_PROBLEM_
Down to the last line, restate the listing below exactly.

_DATA FOR REVIEW_
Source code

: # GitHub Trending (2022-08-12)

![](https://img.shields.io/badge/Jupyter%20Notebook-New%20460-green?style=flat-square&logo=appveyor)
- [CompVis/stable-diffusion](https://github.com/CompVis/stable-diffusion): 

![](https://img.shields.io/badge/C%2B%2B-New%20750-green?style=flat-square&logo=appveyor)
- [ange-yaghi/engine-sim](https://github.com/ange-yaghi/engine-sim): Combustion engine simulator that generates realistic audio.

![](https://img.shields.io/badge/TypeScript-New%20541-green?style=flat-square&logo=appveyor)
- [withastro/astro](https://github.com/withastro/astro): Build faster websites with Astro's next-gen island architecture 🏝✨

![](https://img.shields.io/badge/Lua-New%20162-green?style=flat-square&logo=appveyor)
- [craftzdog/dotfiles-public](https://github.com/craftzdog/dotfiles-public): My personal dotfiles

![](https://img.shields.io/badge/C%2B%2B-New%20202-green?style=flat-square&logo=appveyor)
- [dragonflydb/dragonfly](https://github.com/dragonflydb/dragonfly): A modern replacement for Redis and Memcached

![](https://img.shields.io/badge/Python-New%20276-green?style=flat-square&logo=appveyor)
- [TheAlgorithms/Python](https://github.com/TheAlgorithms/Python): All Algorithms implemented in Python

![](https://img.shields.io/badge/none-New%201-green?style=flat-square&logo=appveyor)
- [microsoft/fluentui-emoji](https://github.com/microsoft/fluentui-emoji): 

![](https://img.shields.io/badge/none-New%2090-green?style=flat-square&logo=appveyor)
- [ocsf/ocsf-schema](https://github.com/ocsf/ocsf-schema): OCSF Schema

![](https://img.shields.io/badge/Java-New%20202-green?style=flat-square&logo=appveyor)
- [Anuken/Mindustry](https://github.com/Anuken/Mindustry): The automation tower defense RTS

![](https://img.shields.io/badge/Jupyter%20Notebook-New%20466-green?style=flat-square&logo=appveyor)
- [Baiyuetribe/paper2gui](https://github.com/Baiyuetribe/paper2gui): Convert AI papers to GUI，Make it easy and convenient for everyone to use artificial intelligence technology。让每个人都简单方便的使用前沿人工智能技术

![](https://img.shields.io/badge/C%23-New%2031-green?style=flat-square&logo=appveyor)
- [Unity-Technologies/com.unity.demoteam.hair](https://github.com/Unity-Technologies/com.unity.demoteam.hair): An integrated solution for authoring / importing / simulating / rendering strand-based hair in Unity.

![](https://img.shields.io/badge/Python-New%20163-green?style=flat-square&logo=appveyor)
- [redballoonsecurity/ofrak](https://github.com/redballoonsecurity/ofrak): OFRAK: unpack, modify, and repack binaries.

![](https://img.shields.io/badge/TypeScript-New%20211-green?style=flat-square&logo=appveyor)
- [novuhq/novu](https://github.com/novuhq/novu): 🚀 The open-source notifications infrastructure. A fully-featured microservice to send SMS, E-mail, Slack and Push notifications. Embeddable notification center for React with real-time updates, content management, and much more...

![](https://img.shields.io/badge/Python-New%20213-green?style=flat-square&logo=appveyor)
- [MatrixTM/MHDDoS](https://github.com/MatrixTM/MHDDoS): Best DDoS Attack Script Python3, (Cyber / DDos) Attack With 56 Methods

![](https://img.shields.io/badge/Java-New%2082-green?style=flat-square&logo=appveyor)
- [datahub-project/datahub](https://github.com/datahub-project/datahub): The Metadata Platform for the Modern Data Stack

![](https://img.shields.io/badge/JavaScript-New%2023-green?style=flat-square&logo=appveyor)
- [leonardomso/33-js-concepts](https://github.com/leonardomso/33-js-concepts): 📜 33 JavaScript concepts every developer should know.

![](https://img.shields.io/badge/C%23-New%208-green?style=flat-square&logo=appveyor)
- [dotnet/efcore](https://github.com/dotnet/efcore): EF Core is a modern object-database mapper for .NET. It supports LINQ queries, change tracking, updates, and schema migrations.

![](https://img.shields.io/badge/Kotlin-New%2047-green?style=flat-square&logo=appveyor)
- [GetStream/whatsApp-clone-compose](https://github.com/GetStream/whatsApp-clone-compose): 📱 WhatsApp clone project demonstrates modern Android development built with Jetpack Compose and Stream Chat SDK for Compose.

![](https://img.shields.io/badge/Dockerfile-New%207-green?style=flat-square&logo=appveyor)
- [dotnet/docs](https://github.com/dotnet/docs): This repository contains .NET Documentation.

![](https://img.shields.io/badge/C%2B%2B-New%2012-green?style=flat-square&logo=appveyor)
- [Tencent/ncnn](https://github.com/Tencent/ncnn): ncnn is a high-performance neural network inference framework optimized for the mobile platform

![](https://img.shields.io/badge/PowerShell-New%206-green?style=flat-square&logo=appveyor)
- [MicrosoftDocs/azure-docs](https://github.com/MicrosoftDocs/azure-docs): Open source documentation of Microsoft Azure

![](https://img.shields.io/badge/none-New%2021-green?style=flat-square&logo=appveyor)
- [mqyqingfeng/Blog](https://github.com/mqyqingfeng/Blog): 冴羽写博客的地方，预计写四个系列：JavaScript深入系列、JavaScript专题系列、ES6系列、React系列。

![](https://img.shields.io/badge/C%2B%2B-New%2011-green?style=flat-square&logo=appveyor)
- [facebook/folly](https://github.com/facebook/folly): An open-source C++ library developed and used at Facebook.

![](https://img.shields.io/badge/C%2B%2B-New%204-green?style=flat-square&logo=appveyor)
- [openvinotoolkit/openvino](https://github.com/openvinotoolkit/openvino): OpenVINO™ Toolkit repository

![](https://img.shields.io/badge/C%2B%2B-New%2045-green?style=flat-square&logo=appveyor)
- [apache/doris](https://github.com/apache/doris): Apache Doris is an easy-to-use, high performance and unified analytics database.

_WRITTEN SOLUTION_
Source code

: # GitHub Trending (2022-08-12)

![](https://img.shields.io/badge/Jupyter%20Notebook-New%20460-green?style=flat-square&logo=appveyor)
- [CompVis/stable-diffusion](https://github.com/CompVis/stable-diffusion): 

![](https://img.shields.io/badge/C%2B%2B-New%20750-green?style=flat-square&logo=appveyor)
- [ange-yaghi/engine-sim](https://github.com/ange-yaghi/engine-sim): Combustion engine simulator that generates realistic audio.

![](https://img.shields.io/badge/TypeScript-New%20541-green?style=flat-square&logo=appveyor)
- [withastro/astro](https://github.com/withastro/astro): Build faster websites with Astro's next-gen island architecture 🏝✨

![](https://img.shields.io/badge/Lua-New%20162-green?style=flat-square&logo=appveyor)
- [craftzdog/dotfiles-public](https://github.com/craftzdog/dotfiles-public): My personal dotfiles

![](https://img.shields.io/badge/C%2B%2B-New%20202-green?style=flat-square&logo=appveyor)
- [dragonflydb/dragonfly](https://github.com/dragonflydb/dragonfly): A modern replacement for Redis and Memcached

![](https://img.shields.io/badge/Python-New%20276-green?style=flat-square&logo=appveyor)
- [TheAlgorithms/Python](https://github.com/TheAlgorithms/Python): All Algorithms implemented in Python

![](https://img.shields.io/badge/none-New%201-green?style=flat-square&logo=appveyor)
- [microsoft/fluentui-emoji](https://github.com/microsoft/fluentui-emoji): 

![](https://img.shields.io/badge/none-New%2090-green?style=flat-square&logo=appveyor)
- [ocsf/ocsf-schema](https://github.com/ocsf/ocsf-schema): OCSF Schema

![](https://img.shields.io/badge/Java-New%20202-green?style=flat-square&logo=appveyor)
- [Anuken/Mindustry](https://github.com/Anuken/Mindustry): The automation tower defense RTS

![](https://img.shields.io/badge/Jupyter%20Notebook-New%20466-green?style=flat-square&logo=appveyor)
- [Baiyuetribe/paper2gui](https://github.com/Baiyuetribe/paper2gui): Convert AI papers to GUI，Make it easy and convenient for everyone to use artificial intelligence technology。让每个人都简单方便的使用前沿人工智能技术

![](https://img.shields.io/badge/C%23-New%2031-green?style=flat-square&logo=appveyor)
- [Unity-Technologies/com.unity.demoteam.hair](https://github.com/Unity-Technologies/com.unity.demoteam.hair): An integrated solution for authoring / importing / simulating / rendering strand-based hair in Unity.

![](https://img.shields.io/badge/Python-New%20163-green?style=flat-square&logo=appveyor)
- [redballoonsecurity/ofrak](https://github.com/redballoonsecurity/ofrak): OFRAK: unpack, modify, and repack binaries.

![](https://img.shields.io/badge/TypeScript-New%20211-green?style=flat-square&logo=appveyor)
- [novuhq/novu](https://github.com/novuhq/novu): 🚀 The open-source notifications infrastructure. A fully-featured microservice to send SMS, E-mail, Slack and Push notifications. Embeddable notification center for React with real-time updates, content management, and much more...

![](https://img.shields.io/badge/Python-New%20213-green?style=flat-square&logo=appveyor)
- [MatrixTM/MHDDoS](https://github.com/MatrixTM/MHDDoS): Best DDoS Attack Script Python3, (Cyber / DDos) Attack With 56 Methods

![](https://img.shields.io/badge/Java-New%2082-green?style=flat-square&logo=appveyor)
- [datahub-project/datahub](https://github.com/datahub-project/datahub): The Metadata Platform for the Modern Data Stack

![](https://img.shields.io/badge/JavaScript-New%2023-green?style=flat-square&logo=appveyor)
- [leonardomso/33-js-concepts](https://github.com/leonardomso/33-js-concepts): 📜 33 JavaScript concepts every developer should know.

![](https://img.shields.io/badge/C%23-New%208-green?style=flat-square&logo=appveyor)
- [dotnet/efcore](https://github.com/dotnet/efcore): EF Core is a modern object-database mapper for .NET. It supports LINQ queries, change tracking, updates, and schema migrations.

![](https://img.shields.io/badge/Kotlin-New%2047-green?style=flat-square&logo=appveyor)
- [GetStream/whatsApp-clone-compose](https://github.com/GetStream/whatsApp-clone-compose): 📱 WhatsApp clone project demonstrates modern Android development built with Jetpack Compose and Stream Chat SDK for Compose.

![](https://img.shields.io/badge/Dockerfile-New%207-green?style=flat-square&logo=appveyor)
- [dotnet/docs](https://github.com/dotnet/docs): This repository contains .NET Documentation.

![](https://img.shields.io/badge/C%2B%2B-New%2012-green?style=flat-square&logo=appveyor)
- [Tencent/ncnn](https://github.com/Tencent/ncnn): ncnn is a high-performance neural network inference framework optimized for the mobile platform

![](https://img.shields.io/badge/PowerShell-New%206-green?style=flat-square&logo=appveyor)
- [MicrosoftDocs/azure-docs](https://github.com/MicrosoftDocs/azure-docs): Open source documentation of Microsoft Azure

![](https://img.shields.io/badge/none-New%2021-green?style=flat-square&logo=appveyor)
- [mqyqingfeng/Blog](https://github.com/mqyqingfeng/Blog): 冴羽写博客的地方，预计写四个系列：JavaScript深入系列、JavaScript专题系列、ES6系列、React系列。

![](https://img.shields.io/badge/C%2B%2B-New%2011-green?style=flat-square&logo=appveyor)
- [facebook/folly](https://github.com/facebook/folly): An open-source C++ library developed and used at Facebook.

![](https://img.shields.io/badge/C%2B%2B-New%204-green?style=flat-square&logo=appveyor)
- [openvinotoolkit/openvino](https://github.com/openvinotoolkit/openvino): OpenVINO™ Toolkit repository

![](https://img.shields.io/badge/C%2B%2B-New%2045-green?style=flat-square&logo=appveyor)
- [apache/doris](https://github.com/apache/doris): Apache Doris is an easy-to-use, high performance and unified analytics database.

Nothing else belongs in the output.